Позднее они полчаса стреляли в меня из пистолета с глушителем, в промежутках прислушиваясь к воплям боли или крикам «сдаюсь». Пули с визгом и жужжанием метались от стены к стене, едва не сводя меня с ума, но коснулась меня только одна; они не знали, куда сворачивает шурф, влево или вправо. Единственный удачный выстрел раскроил мне скальп, и кровь теперь затекает мне в глаза; выгляжу я, должно быть, первостатейно.

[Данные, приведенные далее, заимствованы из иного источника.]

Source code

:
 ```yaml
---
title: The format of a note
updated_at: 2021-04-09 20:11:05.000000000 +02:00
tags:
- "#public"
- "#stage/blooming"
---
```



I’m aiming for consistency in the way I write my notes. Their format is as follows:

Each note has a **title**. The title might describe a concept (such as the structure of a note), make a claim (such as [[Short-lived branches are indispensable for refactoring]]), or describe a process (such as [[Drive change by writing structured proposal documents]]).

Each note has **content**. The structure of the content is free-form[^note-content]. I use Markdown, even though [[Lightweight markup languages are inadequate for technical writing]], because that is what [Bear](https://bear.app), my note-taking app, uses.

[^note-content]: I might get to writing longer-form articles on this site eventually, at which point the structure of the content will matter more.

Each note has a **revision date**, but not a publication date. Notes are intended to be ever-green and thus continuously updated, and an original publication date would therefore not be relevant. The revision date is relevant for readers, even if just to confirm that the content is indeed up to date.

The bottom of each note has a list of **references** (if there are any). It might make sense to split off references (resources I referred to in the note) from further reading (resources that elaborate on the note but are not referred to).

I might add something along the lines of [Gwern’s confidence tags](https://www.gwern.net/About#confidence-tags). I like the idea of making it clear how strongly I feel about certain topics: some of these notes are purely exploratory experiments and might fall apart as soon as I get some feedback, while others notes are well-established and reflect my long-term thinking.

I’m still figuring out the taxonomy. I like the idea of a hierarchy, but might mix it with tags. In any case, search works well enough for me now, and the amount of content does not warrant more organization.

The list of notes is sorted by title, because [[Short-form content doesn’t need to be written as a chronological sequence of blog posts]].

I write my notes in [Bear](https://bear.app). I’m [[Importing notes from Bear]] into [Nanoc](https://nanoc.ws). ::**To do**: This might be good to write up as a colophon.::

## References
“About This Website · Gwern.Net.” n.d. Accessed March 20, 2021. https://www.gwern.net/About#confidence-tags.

Дальше меня пытался выманить американец, но ему тоже нечего было предложить, кроме быстрой смерти в обмен на информацию и письменное признание. Наверняка они подняли «роллз» из могилы в каньоне, ибо американец знает, что в обивке верха Гойи нет. Испания, похоже, должна возобновить с США договор о стратегических военно-воздушных базах на своей территории, но всякий раз, когда Штаты ей об этом напоминают, испанцы переводят разговор на Гойю. «Герцогиня Веллингтонская» – «как известно, похищена по заказу американца и находится на территории США». Он не стал бы мне рассказывать о базах, если б считал, что у меня есть шанс выжить, правда?

Я не беспокоился отвечать – мне было некогда, я возился со скипидаром.

Потом он изложил альтернативу – грязная смерть. Они уже послали за канистрой цианистого калия, той дряни, которую они применяют к кроликам тут и людям там. Отсюда вытекает: я не могу надеяться, что Мартленд спустится за мной. Придется идти к нему. Уже не важно.

Со скипидаром я закончил; будучи смешанным с виски, он прекрасно растворил подкладку моего чемодана, и теперь Гойя улыбается мне со стены – свежая и милая, как в тот день, когда ее написали, несравненная нагая «Duquesa de Wellington», моя по гроб жизни. «До, Дьё эгзист»[255].

Виски хватит поддержать меня до того, как начнет меркнуть свет, а там – кто тут испугается? – я вынырну со своим громоносным шестизарядником, словно какой-нибудь тертый жизнью герой Старого Запада. Я знаю, что Мартленда убить сумею; затем кто-нибудь другой убьет меня, и я паду яркой вечерней дымкой в преисподнюю, где нет искусства, нет выпивки, – ведь в этой истории, в конце концов, имеется мораль. Вы же это понимаете, не так ли?